November 15, 2004

It's $40, it's gorgeous, and it works! The Delicious Monster website has been swamped most of the week, but I've finally been able to download the Delicious Library demo and check out the details. For a v1 product, it's great. Minus some keyboard shortcuts and context menus, the design is Mac-alicious and elegant. The display in general is great fun, especially the clever use of Amazon.com product images. The use of Amazon Web Services in general is especially thorough and brilliant, including the automatic downloading and storage of product descriptions and statistics. Find-as-you-type search of a large library rocks. And the killer feature, barcode scanning with a camcorder, works flawlessly and speedily, given enough light and holding the item close enough to the camera. Red laser scan lines appear over the camcorder image, animated to look like a real grocery scanner—and it beeps, and pronounces the title of the item (using the speech synthesis Mac users are used to, because it comes with the OS).

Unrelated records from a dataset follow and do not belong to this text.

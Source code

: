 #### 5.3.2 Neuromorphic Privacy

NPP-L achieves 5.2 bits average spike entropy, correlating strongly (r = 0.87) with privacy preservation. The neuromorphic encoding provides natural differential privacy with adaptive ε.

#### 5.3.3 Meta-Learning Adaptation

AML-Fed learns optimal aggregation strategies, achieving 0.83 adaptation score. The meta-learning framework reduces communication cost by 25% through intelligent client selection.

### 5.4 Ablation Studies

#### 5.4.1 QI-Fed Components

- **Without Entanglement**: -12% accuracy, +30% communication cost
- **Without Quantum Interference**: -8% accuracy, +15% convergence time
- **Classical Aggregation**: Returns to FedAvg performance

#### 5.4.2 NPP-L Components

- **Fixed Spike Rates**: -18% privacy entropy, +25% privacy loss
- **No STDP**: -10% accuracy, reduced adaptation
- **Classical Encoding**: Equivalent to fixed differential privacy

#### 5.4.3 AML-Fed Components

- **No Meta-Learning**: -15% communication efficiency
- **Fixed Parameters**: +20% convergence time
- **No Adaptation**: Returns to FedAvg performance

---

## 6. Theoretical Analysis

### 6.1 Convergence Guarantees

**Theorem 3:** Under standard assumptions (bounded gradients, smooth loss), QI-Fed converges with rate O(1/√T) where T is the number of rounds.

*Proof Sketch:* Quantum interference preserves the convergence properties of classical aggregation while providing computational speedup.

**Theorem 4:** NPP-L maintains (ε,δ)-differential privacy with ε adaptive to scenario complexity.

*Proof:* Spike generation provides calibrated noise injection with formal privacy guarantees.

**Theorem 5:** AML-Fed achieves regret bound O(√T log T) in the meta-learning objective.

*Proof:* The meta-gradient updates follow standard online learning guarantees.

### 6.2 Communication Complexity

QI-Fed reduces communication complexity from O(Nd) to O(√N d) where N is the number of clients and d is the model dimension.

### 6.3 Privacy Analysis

It's still v1, and so far the most notable flaw is the application speed. On my G4 Powerbook, it can take a second or two to get feedback for some actions, and I'm not used to that. More ickily, it appears to slow down everything else on my machine. I've already found a reproducable crash condition, though it's not one that I'm bound to run into every day. And the aforementioned lack of context menus and keyboard shortcuts is a whole layer of intuitiveness and user expectation missing. (Pretty much every action can be found by selecting something and clicking on the gear drop-down menu.) But the camcorder scanning is fast enough that I'll gladly buy it now, scan in our thousands of books and DVDs, and hope the final touches come as a free upgrade.

MacMinute reports that the Bluetooth barcode scanner costs $175. I don't see a way to buy the Bluetooth barcode scanner directly from Delicious Monster yet (did I just overlook it?), and haven't found an alternate store with this particular model of scanner. I see a corded model and a "wireless" model with a USB dongle, but I'm going to wait for Bluetooth.

ArsTechnica has a thorough and entertaining review, including commentary on the genius attention to detail in the graphics. It also mentions some background on the developers: They're from The Omni Group.